INFORMATION PROVIDED:
*** Begin section ***
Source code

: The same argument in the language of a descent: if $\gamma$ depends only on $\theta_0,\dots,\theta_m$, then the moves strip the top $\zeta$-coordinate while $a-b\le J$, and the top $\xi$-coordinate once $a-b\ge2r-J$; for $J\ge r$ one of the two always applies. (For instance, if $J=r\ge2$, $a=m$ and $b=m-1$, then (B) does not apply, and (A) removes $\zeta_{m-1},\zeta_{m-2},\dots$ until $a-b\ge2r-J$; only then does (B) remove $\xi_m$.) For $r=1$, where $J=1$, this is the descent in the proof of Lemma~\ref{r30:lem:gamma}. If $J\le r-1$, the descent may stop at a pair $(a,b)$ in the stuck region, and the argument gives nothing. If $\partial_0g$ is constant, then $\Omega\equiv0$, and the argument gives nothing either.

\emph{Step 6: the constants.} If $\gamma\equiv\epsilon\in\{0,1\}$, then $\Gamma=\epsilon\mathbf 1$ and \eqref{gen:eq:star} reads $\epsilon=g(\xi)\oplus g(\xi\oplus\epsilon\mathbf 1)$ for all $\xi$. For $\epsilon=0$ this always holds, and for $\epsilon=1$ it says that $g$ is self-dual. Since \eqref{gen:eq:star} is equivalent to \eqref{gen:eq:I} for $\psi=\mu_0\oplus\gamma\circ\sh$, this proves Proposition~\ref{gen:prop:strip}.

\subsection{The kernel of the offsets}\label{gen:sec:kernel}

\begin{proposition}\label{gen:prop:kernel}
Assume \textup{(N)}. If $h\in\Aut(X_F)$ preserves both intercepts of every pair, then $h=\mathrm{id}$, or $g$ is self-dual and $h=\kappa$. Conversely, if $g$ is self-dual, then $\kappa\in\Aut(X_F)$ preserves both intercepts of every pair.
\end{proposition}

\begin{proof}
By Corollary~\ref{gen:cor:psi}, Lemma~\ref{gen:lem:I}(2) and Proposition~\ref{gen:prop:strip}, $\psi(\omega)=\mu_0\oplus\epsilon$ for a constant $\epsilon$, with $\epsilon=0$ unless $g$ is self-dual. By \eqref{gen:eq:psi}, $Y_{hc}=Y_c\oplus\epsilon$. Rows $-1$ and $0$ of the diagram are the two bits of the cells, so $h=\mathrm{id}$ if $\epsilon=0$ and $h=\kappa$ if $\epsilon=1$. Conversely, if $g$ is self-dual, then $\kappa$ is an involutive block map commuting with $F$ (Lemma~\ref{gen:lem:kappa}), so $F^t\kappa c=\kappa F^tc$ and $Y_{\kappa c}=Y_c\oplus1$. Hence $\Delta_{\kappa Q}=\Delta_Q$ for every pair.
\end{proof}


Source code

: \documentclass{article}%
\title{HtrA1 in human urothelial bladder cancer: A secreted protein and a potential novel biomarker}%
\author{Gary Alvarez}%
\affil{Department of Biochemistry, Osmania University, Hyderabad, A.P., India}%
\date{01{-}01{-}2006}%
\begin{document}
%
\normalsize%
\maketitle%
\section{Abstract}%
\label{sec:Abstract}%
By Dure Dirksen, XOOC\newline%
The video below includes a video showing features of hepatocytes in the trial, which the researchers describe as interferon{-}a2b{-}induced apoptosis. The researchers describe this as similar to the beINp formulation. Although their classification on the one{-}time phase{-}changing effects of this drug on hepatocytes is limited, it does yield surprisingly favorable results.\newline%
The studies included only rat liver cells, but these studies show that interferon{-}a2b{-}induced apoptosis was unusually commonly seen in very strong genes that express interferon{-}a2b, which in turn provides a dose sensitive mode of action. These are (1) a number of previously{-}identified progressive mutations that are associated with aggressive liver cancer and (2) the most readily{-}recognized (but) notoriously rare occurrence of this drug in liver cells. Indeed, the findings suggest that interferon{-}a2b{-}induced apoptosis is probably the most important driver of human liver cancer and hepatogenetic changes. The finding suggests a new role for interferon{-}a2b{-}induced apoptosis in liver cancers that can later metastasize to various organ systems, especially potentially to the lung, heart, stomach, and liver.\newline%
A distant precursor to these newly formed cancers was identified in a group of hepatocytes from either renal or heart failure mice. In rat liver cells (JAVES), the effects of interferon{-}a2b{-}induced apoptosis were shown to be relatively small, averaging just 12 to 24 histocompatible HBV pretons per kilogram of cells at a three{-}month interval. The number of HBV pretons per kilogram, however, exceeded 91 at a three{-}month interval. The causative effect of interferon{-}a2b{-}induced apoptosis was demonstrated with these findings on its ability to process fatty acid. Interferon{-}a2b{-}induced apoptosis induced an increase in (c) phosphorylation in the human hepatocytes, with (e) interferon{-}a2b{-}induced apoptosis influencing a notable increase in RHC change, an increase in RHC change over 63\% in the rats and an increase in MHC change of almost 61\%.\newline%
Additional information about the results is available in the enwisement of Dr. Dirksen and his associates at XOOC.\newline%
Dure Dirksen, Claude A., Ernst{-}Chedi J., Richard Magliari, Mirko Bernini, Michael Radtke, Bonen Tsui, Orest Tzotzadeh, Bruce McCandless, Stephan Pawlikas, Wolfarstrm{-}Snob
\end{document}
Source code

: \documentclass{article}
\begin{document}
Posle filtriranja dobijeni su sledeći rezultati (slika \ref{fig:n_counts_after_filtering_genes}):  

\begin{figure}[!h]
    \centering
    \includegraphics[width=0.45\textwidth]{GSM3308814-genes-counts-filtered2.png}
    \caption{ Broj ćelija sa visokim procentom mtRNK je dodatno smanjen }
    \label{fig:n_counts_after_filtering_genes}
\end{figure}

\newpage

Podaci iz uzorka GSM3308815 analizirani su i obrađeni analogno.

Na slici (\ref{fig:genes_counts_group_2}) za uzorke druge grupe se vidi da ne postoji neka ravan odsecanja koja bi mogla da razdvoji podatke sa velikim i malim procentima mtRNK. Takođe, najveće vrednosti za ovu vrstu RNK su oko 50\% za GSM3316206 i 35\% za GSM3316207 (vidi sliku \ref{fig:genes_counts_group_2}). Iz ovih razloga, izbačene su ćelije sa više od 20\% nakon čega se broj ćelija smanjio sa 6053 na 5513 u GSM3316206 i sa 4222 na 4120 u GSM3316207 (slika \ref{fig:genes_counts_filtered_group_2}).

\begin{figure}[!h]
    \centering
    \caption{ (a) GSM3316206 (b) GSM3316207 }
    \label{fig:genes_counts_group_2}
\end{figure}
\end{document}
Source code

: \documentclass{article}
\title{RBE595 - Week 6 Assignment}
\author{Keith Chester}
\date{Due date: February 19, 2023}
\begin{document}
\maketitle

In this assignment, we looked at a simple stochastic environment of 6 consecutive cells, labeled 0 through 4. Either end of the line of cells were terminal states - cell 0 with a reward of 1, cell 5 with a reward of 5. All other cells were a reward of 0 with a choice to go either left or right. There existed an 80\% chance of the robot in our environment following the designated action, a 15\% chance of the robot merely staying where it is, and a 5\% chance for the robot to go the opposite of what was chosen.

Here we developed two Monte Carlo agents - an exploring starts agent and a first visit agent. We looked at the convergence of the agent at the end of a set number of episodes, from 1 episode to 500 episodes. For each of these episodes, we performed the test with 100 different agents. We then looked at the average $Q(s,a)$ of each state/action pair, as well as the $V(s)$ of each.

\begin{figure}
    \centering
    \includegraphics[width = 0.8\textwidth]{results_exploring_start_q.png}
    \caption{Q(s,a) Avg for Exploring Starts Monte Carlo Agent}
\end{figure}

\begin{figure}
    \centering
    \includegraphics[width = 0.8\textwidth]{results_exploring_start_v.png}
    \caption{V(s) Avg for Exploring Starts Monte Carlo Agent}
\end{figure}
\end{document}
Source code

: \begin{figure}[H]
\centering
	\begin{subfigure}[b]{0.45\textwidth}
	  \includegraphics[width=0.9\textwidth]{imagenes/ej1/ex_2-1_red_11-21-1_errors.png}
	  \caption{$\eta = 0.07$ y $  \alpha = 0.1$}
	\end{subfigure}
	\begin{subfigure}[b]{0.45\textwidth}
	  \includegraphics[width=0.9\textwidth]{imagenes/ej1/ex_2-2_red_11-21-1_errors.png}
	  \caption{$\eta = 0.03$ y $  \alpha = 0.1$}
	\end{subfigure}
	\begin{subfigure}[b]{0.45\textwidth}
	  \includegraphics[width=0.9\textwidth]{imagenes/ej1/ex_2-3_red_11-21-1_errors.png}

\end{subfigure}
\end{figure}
*** End section ***
PROBLEM DESCRIPTION: Only lines containing the word "Dure" should appear in the answer, and every such line from the records above must be there.

PROBLEM SOLUTION:
By Dure Dirksen, XOOC\newline%
Dure Dirksen, Claude A., Ernst{-}Chedi J., Richard Magliari, Mirko Bernini, Michael Radtke, Bonen Tsui, Orest Tzotzadeh, Bruce McCandless, Stephan Pawlikas, Wolfarstrm{-}Snob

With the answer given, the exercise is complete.